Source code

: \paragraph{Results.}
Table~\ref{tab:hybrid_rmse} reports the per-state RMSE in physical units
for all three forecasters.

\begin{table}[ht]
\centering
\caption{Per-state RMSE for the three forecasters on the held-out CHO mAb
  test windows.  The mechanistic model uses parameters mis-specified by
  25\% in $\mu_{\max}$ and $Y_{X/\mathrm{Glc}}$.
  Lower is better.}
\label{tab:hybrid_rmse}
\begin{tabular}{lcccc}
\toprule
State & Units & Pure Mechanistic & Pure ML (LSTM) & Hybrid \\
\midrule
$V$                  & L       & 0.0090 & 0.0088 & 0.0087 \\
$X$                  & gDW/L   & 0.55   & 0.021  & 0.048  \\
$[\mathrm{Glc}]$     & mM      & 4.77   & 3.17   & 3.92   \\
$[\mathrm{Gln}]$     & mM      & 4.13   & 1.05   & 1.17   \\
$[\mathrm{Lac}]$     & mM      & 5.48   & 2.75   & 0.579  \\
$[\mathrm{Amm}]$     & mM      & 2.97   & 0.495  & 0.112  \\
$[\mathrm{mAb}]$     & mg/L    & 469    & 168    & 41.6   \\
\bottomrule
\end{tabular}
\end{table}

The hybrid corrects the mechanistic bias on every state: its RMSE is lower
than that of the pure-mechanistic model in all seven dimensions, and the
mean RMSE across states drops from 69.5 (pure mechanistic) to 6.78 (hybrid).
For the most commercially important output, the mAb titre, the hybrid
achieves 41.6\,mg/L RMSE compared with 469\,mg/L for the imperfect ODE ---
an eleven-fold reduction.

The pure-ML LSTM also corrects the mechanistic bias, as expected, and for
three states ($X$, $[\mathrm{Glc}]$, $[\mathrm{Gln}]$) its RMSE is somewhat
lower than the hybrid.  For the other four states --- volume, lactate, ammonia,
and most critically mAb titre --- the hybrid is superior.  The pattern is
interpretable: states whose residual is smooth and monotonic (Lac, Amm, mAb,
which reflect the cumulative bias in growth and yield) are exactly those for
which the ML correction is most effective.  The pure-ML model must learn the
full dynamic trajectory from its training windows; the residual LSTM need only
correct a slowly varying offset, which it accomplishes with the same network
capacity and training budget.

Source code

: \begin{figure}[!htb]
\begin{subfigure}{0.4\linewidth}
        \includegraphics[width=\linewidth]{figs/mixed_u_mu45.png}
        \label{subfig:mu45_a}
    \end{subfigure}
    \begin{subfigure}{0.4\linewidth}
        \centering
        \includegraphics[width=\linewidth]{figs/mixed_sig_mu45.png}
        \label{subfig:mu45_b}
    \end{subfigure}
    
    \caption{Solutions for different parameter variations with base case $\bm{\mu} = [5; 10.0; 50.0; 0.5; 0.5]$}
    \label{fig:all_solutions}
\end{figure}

____

→ REQUIRED ACTION: Your task is to retype the records precisely as they stand.

→ RESULT FOR THIS EXERCISE:
Source code

: \paragraph{Results.}
Table~\ref{tab:hybrid_rmse} reports the per-state RMSE in physical units
for all three forecasters.

\begin{table}[ht]
\centering
\caption{Per-state RMSE for the three forecasters on the held-out CHO mAb
  test windows.  The mechanistic model uses parameters mis-specified by
  25\% in $\mu_{\max}$ and $Y_{X/\mathrm{Glc}}$.
  Lower is better.}
\label{tab:hybrid_rmse}
\begin{tabular}{lcccc}
\toprule
State & Units & Pure Mechanistic & Pure ML (LSTM) & Hybrid \\
\midrule
$V$                  & L       & 0.0090 & 0.0088 & 0.0087 \\
$X$                  & gDW/L   & 0.55   & 0.021  & 0.048  \\
$[\mathrm{Glc}]$     & mM      & 4.77   & 3.17   & 3.92   \\
$[\mathrm{Gln}]$     & mM      & 4.13   & 1.05   & 1.17   \\
$[\mathrm{Lac}]$     & mM      & 5.48   & 2.75   & 0.579  \\
$[\mathrm{Amm}]$     & mM      & 2.97   & 0.495  & 0.112  \\
$[\mathrm{mAb}]$     & mg/L    & 469    & 168    & 41.6   \\
\bottomrule
\end{tabular}
\end{table}

The hybrid corrects the mechanistic bias on every state: its RMSE is lower
than that of the pure-mechanistic model in all seven dimensions, and the
mean RMSE across states drops from 69.5 (pure mechanistic) to 6.78 (hybrid).
For the most commercially important output, the mAb titre, the hybrid
achieves 41.6\,mg/L RMSE compared with 469\,mg/L for the imperfect ODE ---
an eleven-fold reduction.

The pure-ML LSTM also corrects the mechanistic bias, as expected, and for
three states ($X$, $[\mathrm{Glc}]$, $[\mathrm{Gln}]$) its RMSE is somewhat
lower than the hybrid.  For the other four states --- volume, lactate, ammonia,
and most critically mAb titre --- the hybrid is superior.  The pattern is
interpretable: states whose residual is smooth and monotonic (Lac, Amm, mAb,
which reflect the cumulative bias in growth and yield) are exactly those for
which the ML correction is most effective.  The pure-ML model must learn the
full dynamic trajectory from its training windows; the residual LSTM need only
correct a slowly varying offset, which it accomplishes with the same network
capacity and training budget.

Source code

: \begin{figure}[!htb]
\begin{subfigure}{0.4\linewidth}
        \includegraphics[width=\linewidth]{figs/mixed_u_mu45.png}
        \label{subfig:mu45_a}
    \end{subfigure}
    \begin{subfigure}{0.4\linewidth}
        \centering
        \includegraphics[width=\linewidth]{figs/mixed_sig_mu45.png}
        \label{subfig:mu45_b}
    \end{subfigure}
    
    \caption{Solutions for different parameter variations with base case $\bm{\mu} = [5; 10.0; 50.0; 0.5; 0.5]$}
    \label{fig:all_solutions}
\end{figure}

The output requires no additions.